It shall be considered that, in order to provide patient comfort as to optimize the chances of success during NIV, judicious use of sedation during NIV can be a valuable option for some patients at risk of intubation due to mask intolerance, because of pain, discomfort, claustrophobia, or agitation. This reasoning is helpful within the first few hours of NIV when the patient needs to adapt and later when prolonged ventilation is required [26].
Sedation can facilitate ventilation, calms anxiety, promotes sleep, and modulates the autonomic system responses to stress, such as tachycardia and hypertension, with a final improvement of patient’s adaptation to NIV [26, 27].
Previous studies have addressed the efficacy of sedation during NIV, using dexmedetomidine [28,29,30], midazolam [30], propofol [31], and remifentanil [32].
The intrinsic characteristics and clinical effects of the various pharmacological categories must be considered when choosing the drug, especially regarding the effects exerted on patient’s own respiratory drive.
Benzodiazepines should preferentially be avoided in the elderly due to the risk of a paradoxical state of delirium [33].
In addition, the benzodiazepines’ pharmacokinetics profile is prone to accumulation in the case of obese patients or in those subjects with renal injury or low albumin levels [34].
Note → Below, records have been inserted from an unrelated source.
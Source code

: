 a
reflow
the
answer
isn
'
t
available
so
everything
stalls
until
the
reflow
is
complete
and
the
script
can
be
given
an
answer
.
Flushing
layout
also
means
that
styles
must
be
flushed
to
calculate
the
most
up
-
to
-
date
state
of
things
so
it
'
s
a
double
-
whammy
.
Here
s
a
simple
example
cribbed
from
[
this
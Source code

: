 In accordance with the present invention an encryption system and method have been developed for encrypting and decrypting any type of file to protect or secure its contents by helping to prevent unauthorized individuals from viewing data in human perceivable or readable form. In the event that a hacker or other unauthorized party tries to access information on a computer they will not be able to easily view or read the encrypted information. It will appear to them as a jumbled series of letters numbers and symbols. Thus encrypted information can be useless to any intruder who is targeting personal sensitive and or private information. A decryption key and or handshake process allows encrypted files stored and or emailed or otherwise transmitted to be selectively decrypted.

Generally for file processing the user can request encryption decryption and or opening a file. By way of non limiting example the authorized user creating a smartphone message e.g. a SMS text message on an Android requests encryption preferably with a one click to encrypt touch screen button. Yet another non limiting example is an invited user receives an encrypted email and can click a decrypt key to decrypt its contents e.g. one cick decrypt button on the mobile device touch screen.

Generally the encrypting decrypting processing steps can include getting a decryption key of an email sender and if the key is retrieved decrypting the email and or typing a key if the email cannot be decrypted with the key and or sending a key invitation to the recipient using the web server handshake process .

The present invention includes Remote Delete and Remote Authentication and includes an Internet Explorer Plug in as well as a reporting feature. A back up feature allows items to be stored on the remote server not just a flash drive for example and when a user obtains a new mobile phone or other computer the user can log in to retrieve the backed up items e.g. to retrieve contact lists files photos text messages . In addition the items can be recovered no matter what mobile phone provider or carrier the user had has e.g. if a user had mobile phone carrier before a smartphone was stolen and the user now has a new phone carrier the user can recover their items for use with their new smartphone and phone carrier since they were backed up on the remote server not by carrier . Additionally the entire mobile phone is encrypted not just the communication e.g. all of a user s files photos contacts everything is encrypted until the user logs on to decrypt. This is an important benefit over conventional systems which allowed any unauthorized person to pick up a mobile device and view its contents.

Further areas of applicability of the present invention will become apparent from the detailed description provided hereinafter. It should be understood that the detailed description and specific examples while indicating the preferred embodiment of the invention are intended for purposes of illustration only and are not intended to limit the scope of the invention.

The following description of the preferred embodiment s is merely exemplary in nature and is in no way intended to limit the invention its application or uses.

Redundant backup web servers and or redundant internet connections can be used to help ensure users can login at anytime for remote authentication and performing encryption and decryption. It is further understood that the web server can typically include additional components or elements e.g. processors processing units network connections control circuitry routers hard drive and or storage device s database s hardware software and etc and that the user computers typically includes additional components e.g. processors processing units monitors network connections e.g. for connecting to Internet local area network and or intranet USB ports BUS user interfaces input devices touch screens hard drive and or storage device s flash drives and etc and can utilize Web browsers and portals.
Propofol has a rapid pharmacokinetic profile, but sedation regimen dose must be decided carefully since it has shown to adversely affect the breathing pattern, the respiratory drive, and gas exchange, proportionally to the rate of its infusion [35].
Dexmedetomidine, a selective α2 agonist with intrinsic properties of sedative and analgesic effects, may be useful thanks to its limited effect on the respiratory pattern. Its main adverse effects are bradycardia and hypotension, and in literature there is evidence of it being superior to midazolam in terms of pharmacokinetics manageability [27].
Remifentanil is a short-acting opioid that has also proven to be safe and effective to achieve optimal sedation in case of intolerance to NIV [32].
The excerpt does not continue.